── Source information

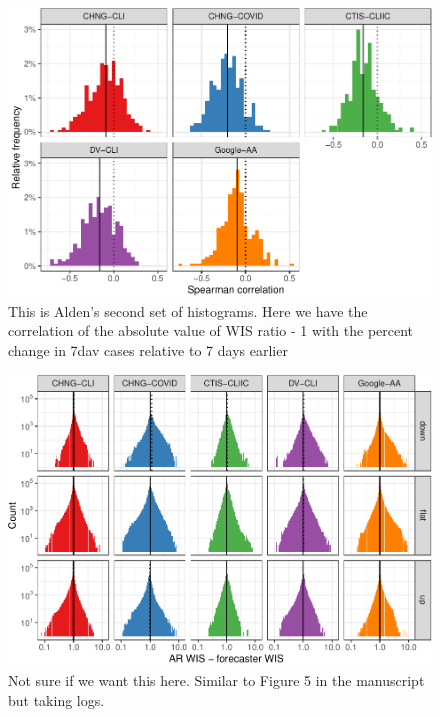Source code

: \documentclass[9pt,twoside,lineno]{pnas-new}
\begin{document}
\clearpage

\begin{figure}

{\centering \includegraphics[width=\textwidth]{fig/cor-wis-ratio-m1-1} 

}

\caption{This is Alden's second set of histograms. Here we have the correlation of the absolute value of WIS ratio - 1 with the percent change in 7dav cases relative to 7 days earlier}\label{fig:cor-wis-ratio-m1}
\end{figure}

\clearpage

\begin{figure}

{\centering \includegraphics[width=\textwidth]{fig/upswing-histogram-logged-1} 

}

\caption{Not sure if we want this here. Similar to Figure 5 in the manuscript but taking logs. }\label{fig:upswing-histogram-logged}
\end{figure}
\end{document}
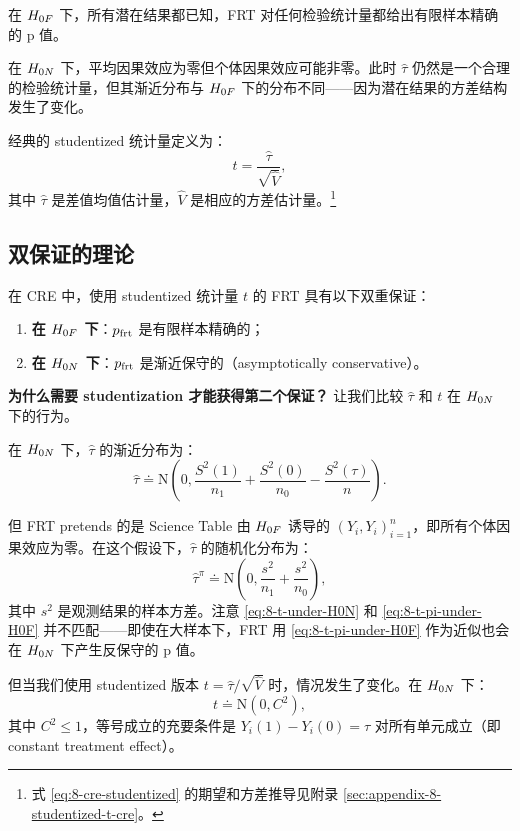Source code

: 在 $H_{0\Fisher}$ 下，所有潜在结果都已知，FRT 对任何检验统计量都给出有限样本精确的 p 值。

在 $H_{0\Neyman}$ 下，平均因果效应为零但个体因果效应可能非零。此时 $\hat\tau$ 仍然是一个合理的检验统计量，但其渐近分布与 $H_{0\Fisher}$ 下的分布不同——因为潜在结果的方差结构发生了变化。

经典的 studentized 统计量定义为：
\[
t = \frac{\hat\tau}{\sqrt{\hat V}} ,
\label{eq:8-cre-studentized}
\]
其中 $\hat\tau$ 是差值均值估计量，$\hat V$ 是相应的方差估计量。\footnote{式 \cref{eq:8-cre-studentized} 的期望和方差推导见附录 \cref{sec:appendix-8-studentized-t-cre}。}

\subsection{双保证的理论}
\label{sec:8-dual-theory}

\begin{Theorem}\label{th:8-dual-guarantee}
在 CRE 中，使用 studentized 统计量 $t$ 的 FRT 具有以下双重保证：
\begin{enumerate}
  \item \textbf{在 $H_{0\Fisher}$ 下}：$p_\frt$ 是有限样本精确的；
  \item \textbf{在 $H_{0\Neyman}$ 下}：$p_\frt$ 是渐近保守的（asymptotically conservative）。
\end{enumerate}
\end{Theorem}

\textbf{为什么需要 studentization 才能获得第二个保证？} 让我们比较 $\hat\tau$ 和 $t$ 在 $H_{0\Neyman}$ 下的行为。

在 $H_{0\Neyman}$ 下，$\hat\tau$ 的渐近分布为：
\[
\hat\tau \doteq \mathrm{N}\left(0, \frac{S^2(1)}{n_1} + \frac{S^2(0)}{n_0} - \frac{S^2(\tau)}{n}\right) .
\label{eq:8-t-under-H0N}
\]

但 FRT pretends 的是 Science Table 由 $H_{0\Fisher}$ 诱导的 $(Y_i, Y_i)_{i=1}^n$，即所有个体因果效应为零。在这个假设下，$\hat\tau$ 的随机化分布为：
\[
\hat\tau^\pi \doteq \mathrm{N}\left(0, \frac{s^2}{n_1} + \frac{s^2}{n_0}\right) ,
\label{eq:8-t-pi-under-H0F}
\]
其中 $s^2$ 是观测结果的样本方差。注意 \cref{eq:8-t-under-H0N} 和 \cref{eq:8-t-pi-under-H0F} 并不匹配——即使在大样本下，FRT 用 \cref{eq:8-t-pi-under-H0F} 作为近似也会在 $H_{0\Neyman}$ 下产生反保守的 p 值。

但当我们使用 studentized 版本 $t = \hat\tau / \sqrt{\hat V}$ 时，情况发生了变化。在 $H_{0\Neyman}$ 下：
\[
t \doteq \mathrm{N}(0, C^2) ,
\label{eq:8-t-asymp-under-H0N}
\]
其中 $C^2 \leq 1$，等号成立的充要条件是 $Y_i(1) - Y_i(0) = \tau$ 对所有单元成立（即 constant treatment effect）。

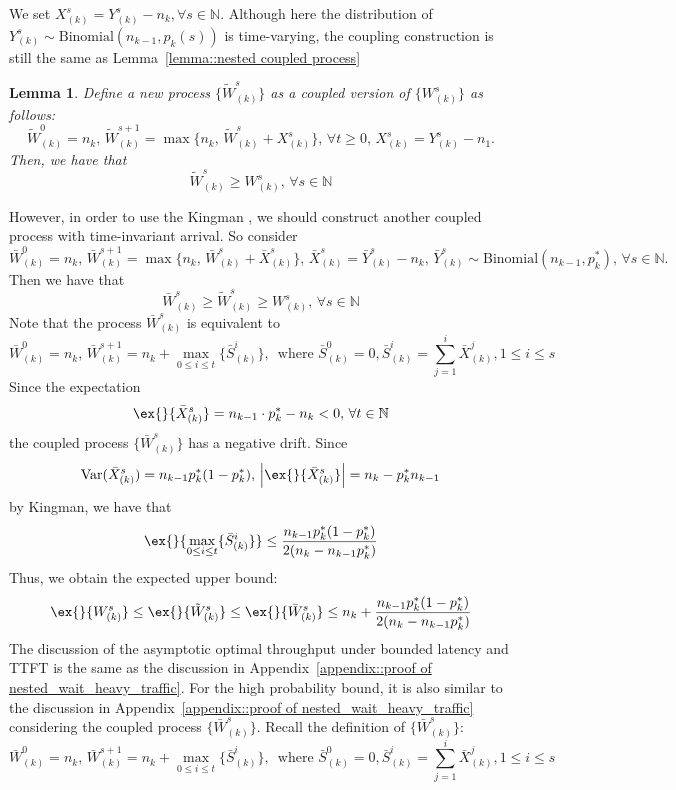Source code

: \documentclass[preprint]{article}
\theoremstyle{plain}
\newtheorem{lemma}[theorem]{Lemma}
\theoremstyle{definition}
\theoremstyle{remark}
\begin{document}
We set $X_{(k)}^s  =  Y_{(k)}^s - n_k, \forall s\in \mathbb{N}$. Although here the distribution of $Y_{(k)}^s\sim \text{Binomial}(n_{k-1},p_k(s))$ is time-varying, the coupling construction is still the same as Lemma~\ref{lemma::nested coupled process}
\begin{lemma}\label{lemma: coupling, time varying}
Define a new process $\{ \tilde{W}_{(k)}^s\}$ as a coupled version of $\{  W_{(k)}^s \}$ as follows:
$$ \tilde{W}_{(k)}^0=n_k, \, \tilde{W}_{(k)}^{s+1} = \max\{ n_k, \, \tilde{W}_{(k)}^s+X_{(k)}^s\},\, \forall t\geq 0 ,\, X_{(k)}^s = Y_{(k)}^s - n_1. $$
Then, we have that 
$$ \tilde{W}^s_{(k)}\geq W^s_{(k)},\,\forall s\in \mathbb{N} $$
\end{lemma}
However, in order to use the Kingman , we should construct another coupled process with time-invariant arrival. So consider
$$\bar{W}_{(k)}^0=n_k,\, \bar{W}_{(k)}^{s+1} = \max\{ n_k,\, \bar{W}_{(k)}^{s}+\bar{X}_{(k)}^s \}, \,\bar{X}_{(k)}^s =\bar{Y}_{(k)}^s  -n_k, \, \bar{Y}_{(k)}^s \sim \text{Binomial}(n_{k-1}, p_k^*),\,\forall s\in \mathbb{N}.  $$
Then we have that 
$$\bar{W}^s_{(k)}\geq \tilde{W}^s_{(k)}\geq W^s_{(k)},\,\forall s\in \mathbb{N}$$
Note that the process $\bar{W}^s_{(k)}$ is equivalent to 
$$ \bar{W}_{(k)}^0 = n_k,\, \bar{W}_{(k)}^{s+1} = n_k + \max_{0\leq i\leq t}\{ \bar{S}_{(k)}^i \} ,\, \text{ where }\bar{S}_{(k)}^0=0, \bar{S}_{(k)}^i = \sum_{j=1}^i \bar{X}_{(k)}^{j}, 1\leq i\leq s $$
Since the expectation
$$ \ex{}{\bar{X}_{(k)}^s} = n_{k-1}\cdot p_{k}^* - n_k <0,\, \forall t\in \mathbb{N} $$
the coupled process $\{\bar{W}_{(k)}^s \}$ has a negative drift. Since 
$$\text{Var}(\bar{X}_{(k)}^s) = n_{k-1}p_k^*(1-p_k^*),\,\left|\ex{}{\bar{X}_{(k)}^s}\right|=n_k - p_k^* n_{k-1}$$
by Kingman, we have that
$$\ex{}{\max_{0\leq i\leq t}\{ \bar{S}_{(k)}^i \}  }\leq  \frac{  n_{k-1}p_k^*(1-p_k^*) }{ 2(n_k - n_{k-1}p_k^*)} $$
Thus, we obtain the expected upper bound:
$$\ex{}{W_{(k)}^s}\leq \ex{}{\tilde{W}_{(k)}^s}\leq \ex{}{\bar{W}_{(k)}^s} \leq n_k + \frac{  n_{k-1}p_k^*(1-p_k^*) }{ 2(n_k - n_{k-1}p_k^*)}$$
The discussion of the asymptotic optimal throughput under bounded latency and TTFT is the same as the discussion in Appendix~\ref{appendix::proof of nested_wait_heavy_traffic}. For the high probability bound, it is also similar to the discussion in Appendix~\ref{appendix::proof of nested_wait_heavy_traffic} considering the coupled process $\{ \bar{W}_{(k)}^s \}$. Recall the definition of $\{ \bar{W}_{(k)}^s \}$:
$$ \bar{W}_{(k)}^0 = n_k,\, \bar{W}_{(k)}^{s+1} = n_k + \max_{0\leq i\leq t}\{ \bar{S}_{(k)}^i \} ,\, \text{ where }\bar{S}_{(k)}^0=0, \bar{S}_{(k)}^i = \sum_{j=1}^i \bar{X}_{(k)}^{j}, 1\leq i\leq s $$
\end{document}
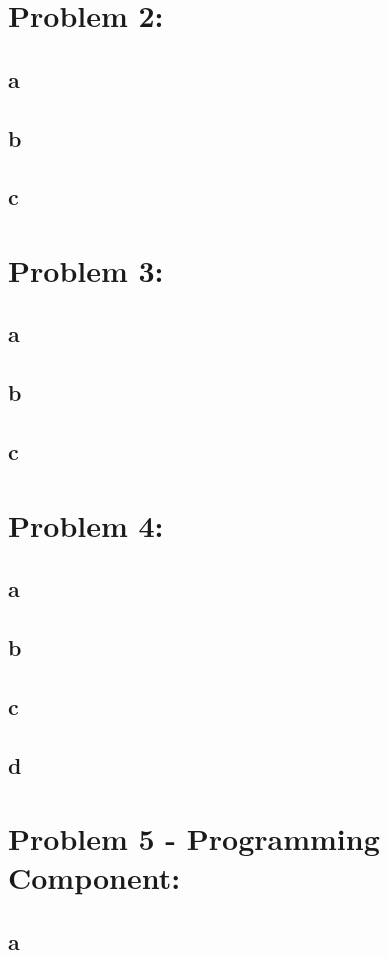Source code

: \documentclass[11pt, oneside]{article}   	%
\begin{document}
\begin{flushleft}
\section*{Problem 2:}
\subsection*{a}
\subsection*{b}
\subsection*{c}
\section*{Problem 3:}
\subsection*{a}
\subsection*{b}
\subsection*{c}
\section*{Problem 4:}
\subsection*{a}
\subsection*{b}
\subsection*{c}
\subsection*{d}
\section*{Problem 5 - Programming Component:}
\subsection*{a}

\end{flushleft}
\end{document}
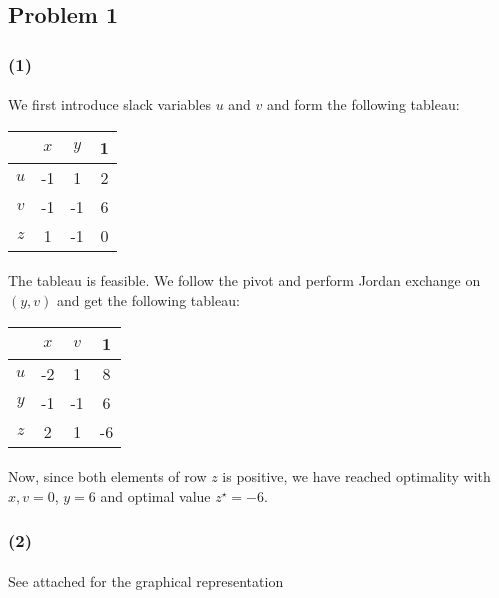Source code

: \subsection*{Problem 1}
\subsubsection*{(1)}
\paragraph{}
We first introduce slack variables $u$ and $v$ and form the following tableau:
\begin{center}
	\begin{tabular}{ c | c  c | c }
		\hline
		\ &  $x$  & $y$ & 1\\ \hline
		$u$ & -1 &  1 & 2\\ 
		$v$ & -1 & -1 & 6\\ \hline
		$z$ &  1 & -1 & 0\\
		\hline
	\end{tabular}
\end{center}
\paragraph{}
The tableau is feasible. We follow the pivot and perform Jordan exchange on $(y, v)$ and get the following tableau:
\begin{center}
	\begin{tabular}{ c | c  c | c }
		\hline
		\ &  $x$  & $v$ &  1\\ \hline
		$u$ & -2 &  1 &  8\\ 
		$y$ & -1 & -1 &  6\\ \hline
		$z$ &  2 &  1 & -6\\
		\hline
	\end{tabular}
\end{center}
\paragraph{}
Now, since both elements of row $z$ is positive, we have reached optimality with $x, v=0$, $y=6$ and optimal value $z^\star =-6$.
\subsubsection*{(2)}
\paragraph{}
See attached for the graphical representation
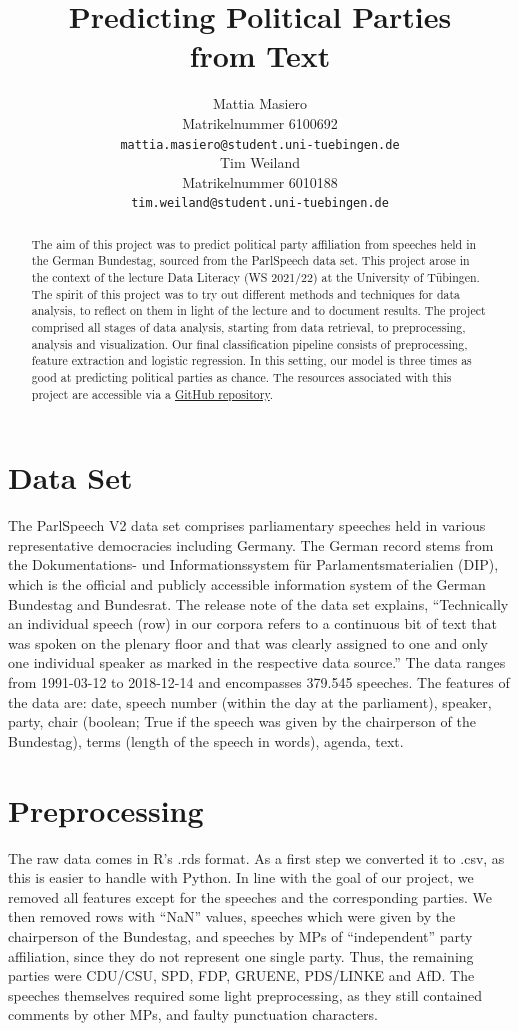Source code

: \documentclass{article}
\title{Predicting Political Parties\\ from Text}
\author{%
  Mattia Masiero\\
  Matrikelnummer 6100692\\
  \texttt{mattia.masiero@student.uni-tuebingen.de} \\
  \And
  Tim Weiland\\
  Matrikelnummer 6010188\\
  \texttt{tim.weiland@student.uni-tuebingen.de} \\
}
\begin{document}
\maketitle

\begin{abstract}
  The aim of this project was to predict political party affiliation from speeches held in the German Bundestag, sourced from the ParlSpeech data set. This project arose in the context of the lecture Data Literacy (WS 2021/22) at the University of Tübingen. The spirit of this project was to try out different methods and techniques for data analysis, to reflect on them in light of the lecture and to document results. The project comprised all stages of data analysis, starting from data retrieval, to preprocessing, analysis and visualization. Our final classification pipeline consists of preprocessing, feature extraction and logistic regression. In this setting, our model is three times as good at predicting political parties as chance. The resources associated with this project are accessible via a \href{https://github.com/timweiland/bundestag_party_prediction}{GitHub repository}.
\end{abstract}

\section{Data Set}
The ParlSpeech V2 data set \cite{DVN/L4OAKN_2020} comprises parliamentary speeches held in various representative democracies including Germany. The German record stems from the Dokumentations- und Informationssystem für Parlamentsmaterialien (DIP), which is the official and publicly accessible information system of the German Bundestag and Bundesrat. The release note of the data set explains, “Technically an individual speech (row) in our corpora refers to a continuous bit of text that was spoken on the plenary floor and that was clearly assigned to one and only one individual speaker as marked in the respective data source.” The data ranges from 1991-03-12 to 2018-12-14 and encompasses 379.545 speeches. The features of the data are: date, speech number (within the day at the parliament), speaker, party, chair (boolean; True if the speech was given by the chairperson of the Bundestag), terms (length of the speech in words), agenda, text.

\section{Preprocessing}
The raw data comes in R’s .rds format. As a first step we converted it to .csv, as this is easier to handle with Python. In line with the goal of our project, we removed all features except for the speeches and the corresponding parties. We then removed rows with “NaN” values, speeches which were given by the chairperson of the Bundestag, and speeches by MPs of “independent” party affiliation, since they do not represent one single party. Thus, the remaining parties were CDU/CSU, SPD, FDP, GRUENE, PDS/LINKE and AfD. The speeches themselves required some light preprocessing, as they still contained comments by other MPs, and faulty punctuation characters.
\end{document}
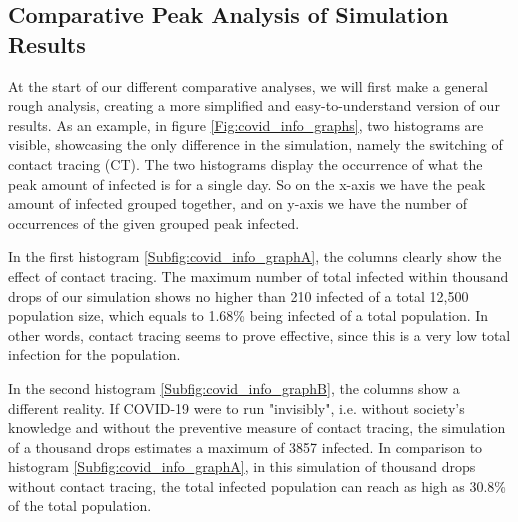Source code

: \subsection{Comparative Peak Analysis of Simulation Results}

At the start of our different comparative analyses, we will first make a general rough analysis, creating a more simplified and easy-to-understand version of our results. As an example, in figure \ref{Fig:covid_info_graphs}, two histograms are visible, showcasing the only difference in the  simulation, namely the switching of contact tracing (CT). The two histograms display the occurrence of what the peak amount of infected is for a single day. So on the x-axis we have the peak amount of infected grouped together, and on y-axis we have the number of occurrences of the given grouped peak infected.

In the first histogram \ref{Subfig:covid_info_graphA}, the columns clearly show the effect of contact tracing. The maximum number of total infected within thousand drops of our simulation shows no higher than 210 infected of a total 12,500 population size, which equals to 1.68\% being infected of a total population. In other words, contact tracing seems to prove effective, since this is a very low total infection for the population. 

In the second histogram \ref{Subfig:covid_info_graphB}, the columns show a different reality. If COVID-19 were to run "invisibly", i.e. without society's knowledge and without the preventive measure of contact tracing, the simulation of a thousand drops estimates a maximum of 3857 infected. In comparison to histogram \ref{Subfig:covid_info_graphA}, in this simulation of thousand drops without contact tracing, the total infected population can reach as high as 30.8\% of the total population. 

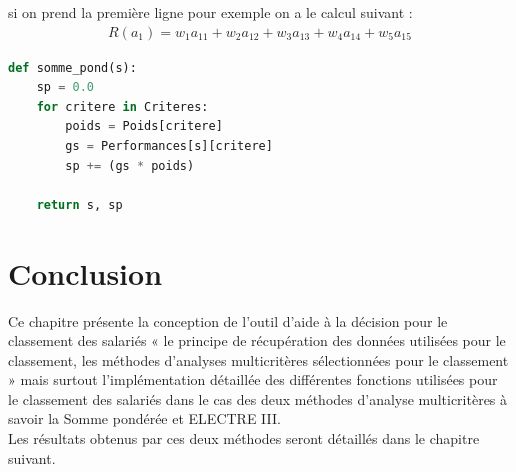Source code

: si on prend la première ligne pour exemple on a le calcul suivant :
\begin{align*}
R(a_{1}) = w_{1}a_{11}+w_{2}a_{12}+w_{3}a_{13}+w_{4}a_{14}+w_{5}a_{15}
\end{align*}

\begin{lstlisting}[language=Python, frame=single, firstnumber=76]
def somme_pond(s):
    sp = 0.0
    for critere in Criteres:
        poids = Poids[critere]
        gs = Performances[s][critere]
        sp += (gs * poids)
        
    return s, sp
\end{lstlisting}

\section{Conclusion}
Ce chapitre présente la conception de l’outil d’aide à la décision pour le classement des salariés « le principe de récupération des données utilisées pour le classement, les méthodes d’analyses multicritères sélectionnées pour le classement » mais surtout l’implémentation détaillée des différentes fonctions utilisées pour le classement des salariés dans le cas des deux méthodes d’analyse multicritères à savoir la Somme pondérée et ELECTRE III.\\
Les résultats obtenus par ces deux méthodes seront détaillés dans le chapitre suivant. 
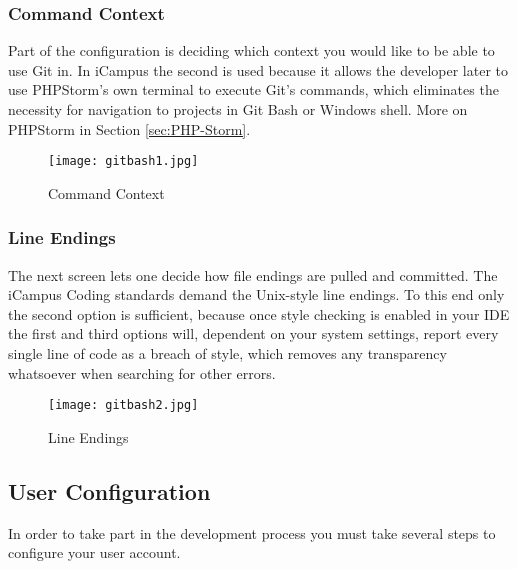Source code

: \subsubsection{Command Context}
Part of the configuration is deciding which context you would like to be able to use Git in. In iCampus the second is used because it allows the developer later to use PHPStorm's own terminal to execute Git's commands, which eliminates the necessity for navigation to projects in Git Bash or Windows shell. More on PHPStorm in Section \ref{sec:PHP-Storm}.\\

\begin{figure}[h] 
	\centering
	\texttt{[image: gitbash1.jpg]}
	\caption{Command Context}
\end{figure}

\subsubsection{Line Endings}

The next screen lets one decide how file endings are pulled and committed. The iCampus Coding standards demand the Unix-style line endings. To this end only the second option is sufficient, because once style checking is enabled in your IDE the first and third options will, dependent on your system settings, report every single line of code as a breach of style, which removes any transparency whatsoever when searching for other errors.\\

\begin{figure}[h] 
	\centering
	\texttt{[image: gitbash2.jpg]}
	\caption{Line Endings}
\end{figure}

\subsection{User Configuration}

In order to take part in the development process you must take several steps to configure your user account.

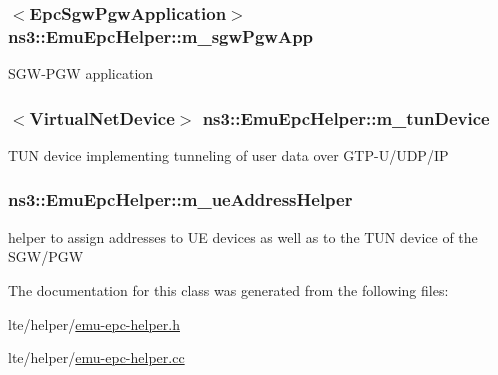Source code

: \subsubsection[{\texorpdfstring{m\+\_\+sgw\+Pgw\+App}{m_sgwPgwApp}}]{$<${\bf Epc\+Sgw\+Pgw\+Application}$>$ ns3\+::\+Emu\+Epc\+Helper\+::m\+\_\+sgw\+Pgw\+App\hspace{0.3cm}{\ttfamily [private]}}\hypertarget{classns3_1_1EmuEpcHelper_a9f3619ec9e8725d4fbb9794a4f21aaa4}{}\label{classns3_1_1EmuEpcHelper_a9f3619ec9e8725d4fbb9794a4f21aaa4}
S\+G\+W-\/\+P\+GW application 
\subsubsection[{\texorpdfstring{m\+\_\+tun\+Device}{m_tunDevice}}]{$<${\bf Virtual\+Net\+Device}$>$ ns3\+::\+Emu\+Epc\+Helper\+::m\+\_\+tun\+Device\hspace{0.3cm}{\ttfamily [private]}}\hypertarget{classns3_1_1EmuEpcHelper_ababd4c0bb2cb44e0194c852e6411b501}{}\label{classns3_1_1EmuEpcHelper_ababd4c0bb2cb44e0194c852e6411b501}
T\+UN device implementing tunneling of user data over G\+T\+P-\/\+U/\+U\+D\+P/\+IP 
\subsubsection[{\texorpdfstring{m\+\_\+ue\+Address\+Helper}{m_ueAddressHelper}}]{ ns3\+::\+Emu\+Epc\+Helper\+::m\+\_\+ue\+Address\+Helper\hspace{0.3cm}{\ttfamily [private]}}\hypertarget{classns3_1_1EmuEpcHelper_ab57fc887c64c3f3aec6516957a84275d}{}\label{classns3_1_1EmuEpcHelper_ab57fc887c64c3f3aec6516957a84275d}
helper to assign addresses to UE devices as well as to the T\+UN device of the S\+G\+W/\+P\+GW 

The documentation for this class was generated from the following files\+:\begin{DoxyCompactItemize}
\item 
lte/helper/\hyperlink{emu-epc-helper_8h}{emu-\/epc-\/helper.\+h}\item 
lte/helper/\hyperlink{emu-epc-helper_8cc}{emu-\/epc-\/helper.\+cc}\end{DoxyCompactItemize}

────

Determine the count of lines that include the word "following" in the listing, and state nothing but that count.

# Solution to this problem:
3